_PROBLEM DESCRIPTION_:
Go through the data below and gather each line containing "text".

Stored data
────────────────────

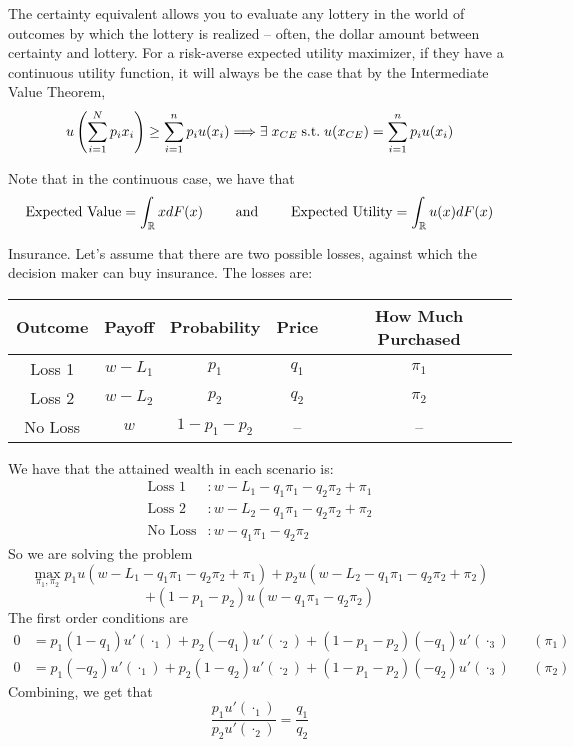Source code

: \documentclass[12pt]{article}
\begin{document}
The certainty equivalent allows you to evaluate any lottery in the world of outcomes by which the lottery is realized -- often, the dollar amount between certainty and lottery. For a risk-averse expected utility maximizer, if they have a continuous utility function, it will always be the case that by the Intermediate Value Theorem,
\[
u\parl \sum_{i=1}^N p_ix_i\parr \ge \sum_{i=1}^n p_i u(x_i) \Longrightarrow \exists x_{CE} \st u(x_{CE}) = \sum_{i=1}^n p_i u(x_i)
\]

\begin{remark}
	Note that in the continuous case, we have that 
	\[
	\text{Expected Value} = \int_{\mathbb{R}} x dF(x) \qquad \text{ and } \qquad\text{Expected Utility} = \int_{\mathbb{R}} u(x) dF(x)
	\]
\end{remark}

\begin{example}
	Insurance. Let's assume that there are two possible losses, against which the decision maker can buy insurance. The losses are:
	
	\begin{table}[H]
		\centering
		\begin{tabular}{|c|c|c|c|c|}
			\hline 
			Outcome & Payoff & Probability & Price & How Much Purchased \\
			\hline 
			Loss 1 & $w - L_1$ & $p_1$ & $q_1$ & $\pi_1$ \\
			\hline 
			Loss 2 & $w - L_2$ & $p_2$ & $q_2$ & $\pi_2$ \\
			\hline
			No Loss & $w$ & $1 - p_1 - p_2$ & -- & -- \\
			\hline
		\end{tabular}
	\end{table}
	We have that the attained wealth in each scenario is:
	\begin{align*}
		\text{Loss 1} &: w - L_1 - q_1\pi_1 - q_2\pi_2 + \pi_1 \\
		\text{Loss 2} &: w - L_2 - q_1\pi_1 - q_2\pi_2 + \pi_2 \\
		\text{No Loss} &: w - q_1\pi_1 - q_2\pi_2 
	\end{align*}
	So we are solving the problem
	\[
	\max_{\pi_1,\pi_2} p_1 u(w - L_1 - q_1\pi_1 - q_2\pi_2 + \pi_1) + p_2 u( w - L_2 - q_1\pi_1 - q_2\pi_2 + \pi_2)
	\]
	\[
	+ (1-p_1-p_2) u(w - q_1\pi_1 - q_2\pi_2 )
	\]
	The first order conditions are
	\begin{align*}
		0 &= p_1(1-q_1) u'(\cdot_1) + p_2(-q_1) u'(\cdot_2) + (1-p_1-p_2)(-q_1) u'(\cdot_3) &&(\pi_1) \\
		0 &= p_1(-q_2) u'(\cdot_1) + p_2(1-q_2)u'(\cdot_2) + (1-p_1-p_2)(-q_2) u'(\cdot_3) &&(\pi_2)
	\end{align*}
	Combining, we get that
	\[
	\frac{p_1 u'(\cdot_1)}{p_2 u'(\cdot_2)} = \frac{q_1}{q_2}
	\]
\end{example}
\end{document}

────────────────────

_TASK RESULT_:
	\text{Expected Value} = \int_{\mathbb{R}} x dF(x) \qquad \text{ and } \qquad\text{Expected Utility} = \int_{\mathbb{R}} u(x) dF(x)
		\text{Loss 1} &: w - L_1 - q_1\pi_1 - q_2\pi_2 + \pi_1 \\
		\text{Loss 2} &: w - L_2 - q_1\pi_1 - q_2\pi_2 + \pi_2 \\
		\text{No Loss} &: w - q_1\pi_1 - q_2\pi_2 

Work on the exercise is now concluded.